LONDON -- The FTSE 100 (INDEX: ^FTSE) is creeping higher today, up 32 points to 5,825 at the time of writing. So perhaps there's fog in the Channel, and we're cut off from Europe. We're still a little way off the year's high-water mark of 5,989 points, but surely it can't be long before that's beaten now, can it?
Obviously, individual companies can do better or worse than the index every day. Here are three names from the various FTSE indexes that look set to beat the market today.
AVEVA (ISE: AVV.L)
AVEVA Group enjoyed a 2.5% boost which took the shares up to 2,039 pence after the company released a trading update telling of positive progress in the first half of the year. The firm, which provides engineering IT products and consultancy services, announced good revenue growth over the same period last year, principally from its work in the oil and gas sector.

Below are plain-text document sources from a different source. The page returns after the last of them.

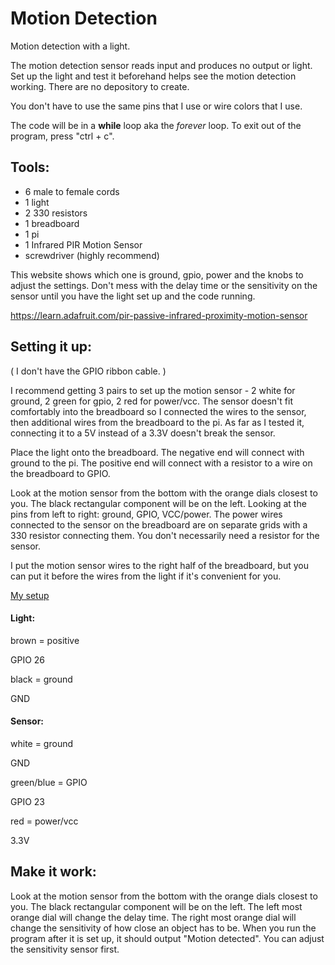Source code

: # Motion Detection
Motion detection with a light.

The motion detection sensor reads input and produces no output or light. Set up the light and test it beforehand helps see the motion detection working. There are no depository to create.

You don't have to use the same pins that I use or wire colors that I use.

The code will be in a <b>while</b> loop aka the <i>forever</i> loop. To exit out of the program, press "ctrl + c".


## Tools:
* 6 male to female cords
* 1 light
* 2 330 resistors
* 1 breadboard
* 1 pi
* 1 Infrared PIR Motion Sensor
* screwdriver (highly recommend)

This website shows which one is ground, gpio, power and the knobs to adjust the settings. Don't mess with the delay time or the sensitivity on the sensor until you have the light set up and the code running.

https://learn.adafruit.com/pir-passive-infrared-proximity-motion-sensor

## Setting it up:
( I don't have the GPIO ribbon cable. )

I recommend getting 3 pairs to set up the motion sensor - 2 white for ground, 2 green for gpio, 2 red for power/vcc. The sensor doesn't fit comfortably into the breadboard so I connected the wires to the sensor, then additional wires from the breadboard to the pi. As far as I tested it, connecting it to a 5V instead of a 3.3V doesn't break the sensor.

Place the light onto the breadboard. The negative end will connect with ground to the pi. The positive end will connect with a resistor to a wire on the breadboard to GPIO.

Look at the motion sensor from the bottom with the orange dials closest to you. The black rectangular component will be on the left. Looking at the pins from left to right: ground, GPIO, VCC/power. The power wires connected to the sensor on the breadboard are on separate grids with a 330 resistor connecting them. You don't necessarily need a resistor for the sensor.

I put the motion sensor wires to the right half of the breadboard, but you can put it before the wires from the light if it's convenient for you.

[My setup](https://user-images.githubusercontent.com/100165896/163053344-796b186e-7fbe-48e0-b3fb-cb87cebf7ca4.jpeg)

#### Light:

brown = positive

  GPIO 26
  
black = ground

  GND

#### Sensor:

white = ground

  GND
  
green/blue = GPIO

  GPIO 23
  
red = power/vcc

  3.3V


## Make it work:

Look at the motion sensor from the bottom with the orange dials closest to you. The black rectangular component will be on the left. The left most orange dial will change the delay time. The right most orange dial will change the sensitivity of how close an object has to be. When you run the program after it is set up, it should output "Motion detected". You can adjust the sensitivity sensor first.
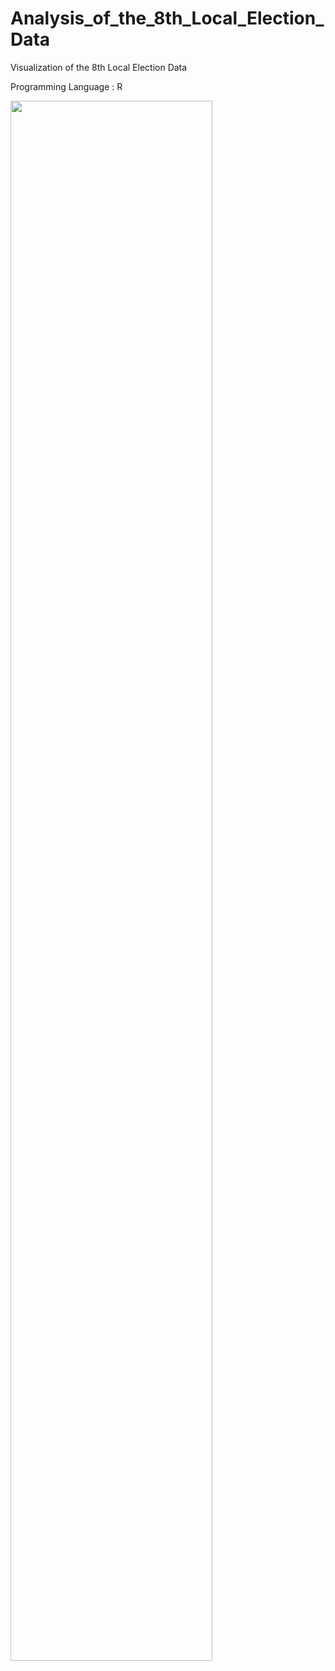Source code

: # Analysis_of_the_8th_Local_Election_Data
Visualization of the 8th Local Election Data

Programming Language : R

<img width="80%" src="https://user-images.githubusercontent.com/77545063/200377493-37fb592b-9b97-45d5-aebe-8c1c6c5861a1.png"/>
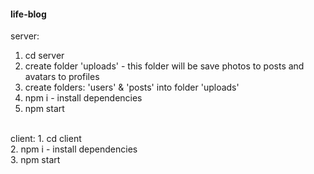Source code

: #### life-blog

server:
  1. cd server
  2. create folder 'uploads' - this folder will be save photos to posts and avatars to profiles
  3. create folders: 'users' & 'posts' into folder 'uploads'
  4. npm i - install dependencies
  5. npm start <br/>
  <br/>
client:
  1. cd client <br/>
  2. npm i - install dependencies <br/>
  3. npm start <br/>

The shares are now up more than 40% over the past 12 months, but they've reached a slightly heady forward price-to-earnings ratio of 25. The long-term average P/E for the FTSE is around 14.
Filtrona (ISE: FLTR.L)
An interim update from Filtrona led to a 5.3% jump in the share price to 537 pence today. The firm, which supplies speciality plastics, fibers, and foams, told us of "strong momentum" in its third quarter, saying it expects to achieve its growth targets for the full year.
At current exchange rates, revenue at the Q3 stage was 23% ahead of the previous year, with like-for-like growth at 10%. The shares are up 50% during the past year and look set to deliver a dividend of around 2.5%, forecast to rise nearer to 3% by December 2013.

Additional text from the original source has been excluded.